In the world of housing, discrimination is a very sensitive subject. A failure to understand it and abide by the laws could result in a lot of trouble, including for boards and owners at condos and co-ops.
Avoiding such missteps involving housing discrimination was the focus of a seminar held on June 7 and hosted by the New York City-based law firm of Anderson Kill. Approximately 35 people from various sectors of the real estate industry--among them attorneys, managing agents, accountants, brokers, owners, and co-op board members--attended the one-hour event, “Avoiding Housing Discrimination Claims,” at the firm’s Manhattan office.
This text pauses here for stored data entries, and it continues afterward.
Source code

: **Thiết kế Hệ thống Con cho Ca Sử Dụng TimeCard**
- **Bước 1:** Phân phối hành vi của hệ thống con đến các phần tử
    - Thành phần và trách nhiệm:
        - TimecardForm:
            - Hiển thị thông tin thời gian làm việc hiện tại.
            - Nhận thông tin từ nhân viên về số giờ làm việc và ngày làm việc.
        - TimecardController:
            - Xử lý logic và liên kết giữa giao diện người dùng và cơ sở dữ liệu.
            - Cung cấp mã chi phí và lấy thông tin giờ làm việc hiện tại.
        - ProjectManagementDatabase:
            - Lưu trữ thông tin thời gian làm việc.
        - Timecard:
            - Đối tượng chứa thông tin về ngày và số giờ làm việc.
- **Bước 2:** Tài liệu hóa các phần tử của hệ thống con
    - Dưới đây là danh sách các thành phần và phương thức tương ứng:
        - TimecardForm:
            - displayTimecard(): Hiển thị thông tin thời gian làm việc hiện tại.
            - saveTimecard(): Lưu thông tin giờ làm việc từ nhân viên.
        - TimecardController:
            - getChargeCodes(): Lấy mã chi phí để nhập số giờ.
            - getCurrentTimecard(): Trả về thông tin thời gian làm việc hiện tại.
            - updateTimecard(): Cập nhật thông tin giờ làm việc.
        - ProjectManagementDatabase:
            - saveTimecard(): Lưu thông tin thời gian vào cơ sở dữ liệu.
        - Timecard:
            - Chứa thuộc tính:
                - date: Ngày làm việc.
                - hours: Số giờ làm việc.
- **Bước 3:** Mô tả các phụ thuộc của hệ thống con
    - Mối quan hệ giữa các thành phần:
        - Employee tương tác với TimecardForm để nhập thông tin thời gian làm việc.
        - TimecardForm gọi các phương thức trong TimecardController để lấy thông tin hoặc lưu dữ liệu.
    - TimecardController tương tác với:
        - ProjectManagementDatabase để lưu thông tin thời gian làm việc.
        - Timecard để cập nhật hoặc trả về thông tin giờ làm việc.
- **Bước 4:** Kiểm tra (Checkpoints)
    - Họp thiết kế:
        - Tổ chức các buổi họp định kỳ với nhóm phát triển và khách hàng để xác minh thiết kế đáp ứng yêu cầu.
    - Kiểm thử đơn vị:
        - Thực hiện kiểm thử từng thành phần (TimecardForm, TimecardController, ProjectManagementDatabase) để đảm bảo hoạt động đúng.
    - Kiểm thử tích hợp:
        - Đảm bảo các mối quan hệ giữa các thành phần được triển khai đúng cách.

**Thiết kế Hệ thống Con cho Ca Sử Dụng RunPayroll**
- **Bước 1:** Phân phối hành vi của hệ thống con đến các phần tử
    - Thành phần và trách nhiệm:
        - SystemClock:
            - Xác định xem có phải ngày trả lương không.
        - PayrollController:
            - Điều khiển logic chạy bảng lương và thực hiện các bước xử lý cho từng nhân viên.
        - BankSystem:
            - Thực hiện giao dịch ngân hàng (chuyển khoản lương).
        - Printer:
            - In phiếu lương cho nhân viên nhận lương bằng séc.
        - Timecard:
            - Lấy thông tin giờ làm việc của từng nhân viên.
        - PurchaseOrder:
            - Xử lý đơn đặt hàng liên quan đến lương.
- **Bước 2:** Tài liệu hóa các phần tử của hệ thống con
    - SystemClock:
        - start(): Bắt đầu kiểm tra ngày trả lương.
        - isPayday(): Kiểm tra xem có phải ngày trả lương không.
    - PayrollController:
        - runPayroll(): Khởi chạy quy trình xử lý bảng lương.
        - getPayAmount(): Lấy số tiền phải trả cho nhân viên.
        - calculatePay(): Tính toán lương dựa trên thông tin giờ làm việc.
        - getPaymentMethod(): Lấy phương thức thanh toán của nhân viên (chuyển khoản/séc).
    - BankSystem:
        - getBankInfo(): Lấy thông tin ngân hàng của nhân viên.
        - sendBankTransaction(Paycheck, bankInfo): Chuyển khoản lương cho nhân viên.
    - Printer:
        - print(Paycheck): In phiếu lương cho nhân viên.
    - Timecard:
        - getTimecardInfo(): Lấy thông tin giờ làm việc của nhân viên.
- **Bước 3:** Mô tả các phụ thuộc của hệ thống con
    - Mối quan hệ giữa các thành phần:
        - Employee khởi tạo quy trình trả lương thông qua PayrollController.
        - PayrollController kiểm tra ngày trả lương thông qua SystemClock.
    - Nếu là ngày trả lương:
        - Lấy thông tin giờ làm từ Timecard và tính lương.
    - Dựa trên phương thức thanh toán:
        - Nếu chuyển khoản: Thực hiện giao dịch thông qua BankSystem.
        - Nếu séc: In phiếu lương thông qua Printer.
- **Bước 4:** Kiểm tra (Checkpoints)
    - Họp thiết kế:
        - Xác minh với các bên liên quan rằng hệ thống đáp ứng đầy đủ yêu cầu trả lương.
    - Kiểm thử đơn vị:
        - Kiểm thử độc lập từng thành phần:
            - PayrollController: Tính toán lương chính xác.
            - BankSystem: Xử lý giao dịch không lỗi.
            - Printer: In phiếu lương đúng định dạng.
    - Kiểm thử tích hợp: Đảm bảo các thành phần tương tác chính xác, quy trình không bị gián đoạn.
Deborah Koplovitz, an attorney and shareholder with Anderson Kill, conducted the seminar on how housing discrimination applies to co-op and condo buildings as well as rental properties in New York City and surrounding areas. Ms. Koplovitz concentrates her practice in real estate, business law, and the general representation of privately-held corporations and business entities, such as co-ops and condos.
She explained the purpose of the presentation as providing “a better understanding of the laws that apply, to test your knowledge and to make participants aware of possible concerns when issues arise.”
Knowing the Laws
The laws governing housing discrimination in New York City fall under three jurisdictions: federal, state and local, specifically the federal Fair Housing Act, the New York State Executive Law, and the New York City Administrative Code.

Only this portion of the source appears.